In Seattle, the city council has passed numerous laws in an attempt to address the situation: establishing a renters’ commission; requiring a first-come, first-served tenant selection policy; and even banning landlords from screening tenants based on their criminal records. But the consensus is that in places where demand for urban housing is rising, the solution is simply to build more housing.

Build and build some more

And in fact, Seattle is in the midst of a construction boom, raising more construction cranes than any other city in the United States for two years running. Permits for 25,516 new housing units were granted in 2016, with about 63 percent of the newly constructed housing units in multifamily buildings.

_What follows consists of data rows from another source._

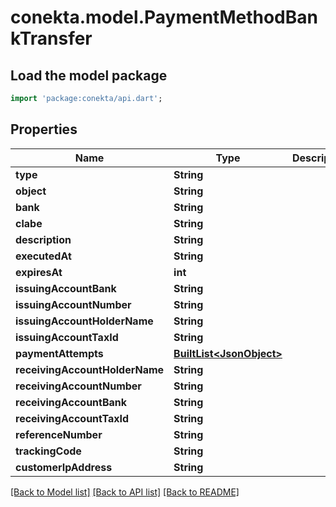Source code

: # conekta.model.PaymentMethodBankTransfer

## Load the model package
```dart
import 'package:conekta/api.dart';
```

## Properties
Name | Type | Description | Notes
------------ | ------------- | ------------- | -------------
**type** | **String** |  | [optional] 
**object** | **String** |  | 
**bank** | **String** |  | [optional] 
**clabe** | **String** |  | [optional] 
**description** | **String** |  | [optional] 
**executedAt** | **String** |  | [optional] 
**expiresAt** | **int** |  | [optional] 
**issuingAccountBank** | **String** |  | [optional] 
**issuingAccountNumber** | **String** |  | [optional] 
**issuingAccountHolderName** | **String** |  | [optional] 
**issuingAccountTaxId** | **String** |  | [optional] 
**paymentAttempts** | [**BuiltList&lt;JsonObject&gt;**](JsonObject.md) |  | [optional] 
**receivingAccountHolderName** | **String** |  | [optional] 
**receivingAccountNumber** | **String** |  | [optional] 
**receivingAccountBank** | **String** |  | [optional] 
**receivingAccountTaxId** | **String** |  | [optional] 
**referenceNumber** | **String** |  | [optional] 
**trackingCode** | **String** |  | [optional] 
**customerIpAddress** | **String** |  | [optional] 

[[Back to Model list]](../README.md#documentation-for-models) [[Back to API list]](../README.md#documentation-for-api-endpoints) [[Back to README]](../README.md)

But how a city builds is also important. Seattle’s booming high-tech economy and the influx of well-paid workers has largely skewed in the wrong direction, as all of the new rental units built in the last decade have been classified as luxury—too expensive for those who are already being priced out, and even too costly for middle-class renters.

A raft of so-called upzones will allow developers to build more densely while requiring them to either create a certain percentage of affordable units or pay into an affordable housing fund. But even this may not be enough to bring supply in line with demand in the fastest growing city in the United States. Seattle, and other cities with a strong correlation between the cost of rent and homelessness, need to exhaust all options and be creative to find workable solutions for their most vulnerable residents.